[Material for this task — start]

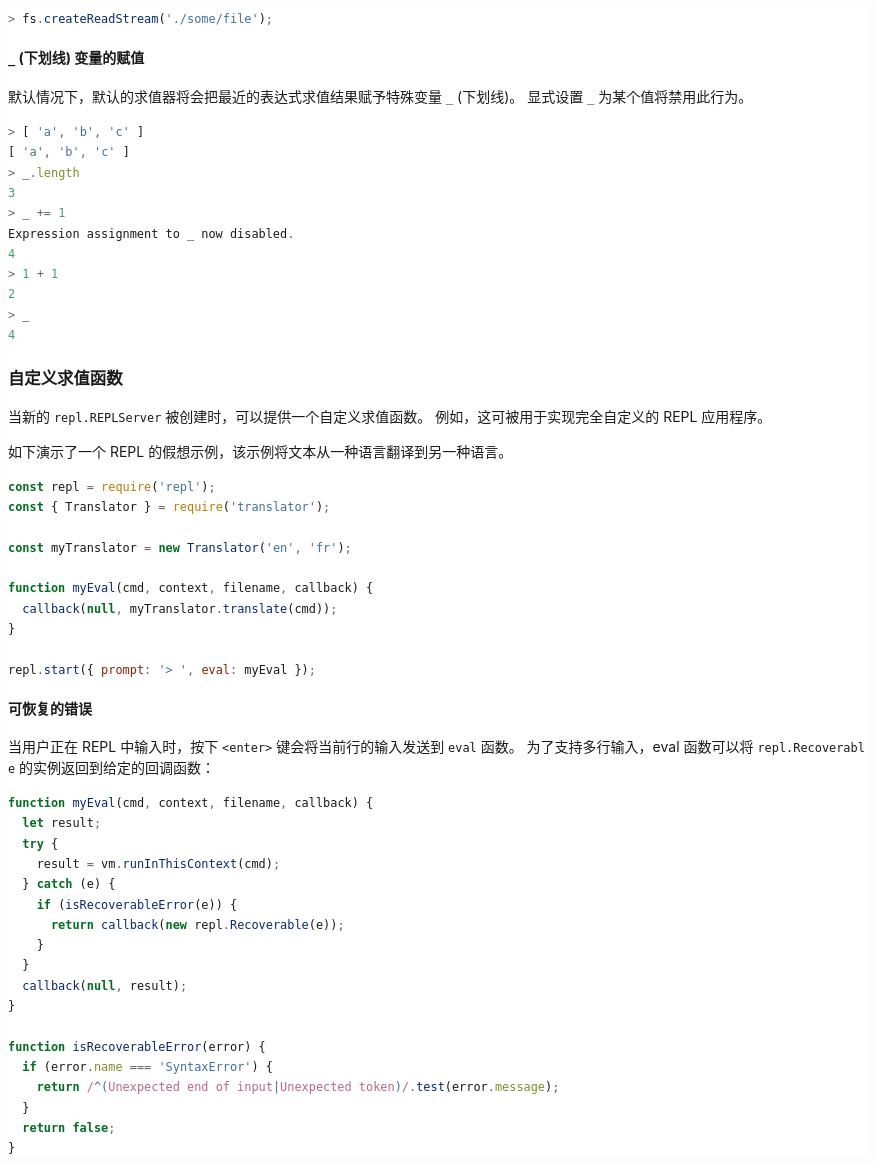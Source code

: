 

```js
> fs.createReadStream('./some/file');
```

#### `_` (下划线) 变量的赋值

默认情况下，默认的求值器将会把最近的表达式求值结果赋予特殊变量 `_` (下划线)。 显式设置 `_` 为某个值将禁用此行为。



```js
> [ 'a', 'b', 'c' ]
[ 'a', 'b', 'c' ]
> _.length
3
> _ += 1
Expression assignment to _ now disabled.
4
> 1 + 1
2
> _
4
```

### 自定义求值函数

当新的 `repl.REPLServer` 被创建时，可以提供一个自定义求值函数。 例如，这可被用于实现完全自定义的 REPL 应用程序。

如下演示了一个 REPL 的假想示例，该示例将文本从一种语言翻译到另一种语言。

```js
const repl = require('repl');
const { Translator } = require('translator');

const myTranslator = new Translator('en', 'fr');

function myEval(cmd, context, filename, callback) {
  callback(null, myTranslator.translate(cmd));
}

repl.start({ prompt: '> ', eval: myEval });
```

#### 可恢复的错误

当用户正在 REPL 中输入时，按下 `<enter>` 键会将当前行的输入发送到 `eval` 函数。 为了支持多行输入，eval 函数可以将 `repl.Recoverable` 的实例返回到给定的回调函数：

```js
function myEval(cmd, context, filename, callback) {
  let result;
  try {
    result = vm.runInThisContext(cmd);
  } catch (e) {
    if (isRecoverableError(e)) {
      return callback(new repl.Recoverable(e));
    }
  }
  callback(null, result);
}

function isRecoverableError(error) {
  if (error.name === 'SyntaxError') {
    return /^(Unexpected end of input|Unexpected token)/.test(error.message);
  }
  return false;
}
```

[Material for this task — finish]

* Task to carry out *
Strip the images and return the remaining data exactly.

* Task result *
Source code

: 

```js
> fs.createReadStream('./some/file');
```

#### `_` (下划线) 变量的赋值

默认情况下，默认的求值器将会把最近的表达式求值结果赋予特殊变量 `_` (下划线)。 显式设置 `_` 为某个值将禁用此行为。



```js
> [ 'a', 'b', 'c' ]
[ 'a', 'b', 'c' ]
> _.length
3
> _ += 1
Expression assignment to _ now disabled.
4
> 1 + 1
2
> _
4
```

### 自定义求值函数

当新的 `repl.REPLServer` 被创建时，可以提供一个自定义求值函数。 例如，这可被用于实现完全自定义的 REPL 应用程序。

如下演示了一个 REPL 的假想示例，该示例将文本从一种语言翻译到另一种语言。

```js
const repl = require('repl');
const { Translator } = require('translator');

const myTranslator = new Translator('en', 'fr');

function myEval(cmd, context, filename, callback) {
  callback(null, myTranslator.translate(cmd));
}

repl.start({ prompt: '> ', eval: myEval });
```

#### 可恢复的错误

当用户正在 REPL 中输入时，按下 `<enter>` 键会将当前行的输入发送到 `eval` 函数。 为了支持多行输入，eval 函数可以将 `repl.Recoverable` 的实例返回到给定的回调函数：

```js
function myEval(cmd, context, filename, callback) {
  let result;
  try {
    result = vm.runInThisContext(cmd);
  } catch (e) {
    if (isRecoverableError(e)) {
      return callback(new repl.Recoverable(e));
    }
  }
  callback(null, result);
}

function isRecoverableError(error) {
  if (error.name === 'SyntaxError') {
    return /^(Unexpected end of input|Unexpected token)/.test(error.message);
  }
  return false;
}
```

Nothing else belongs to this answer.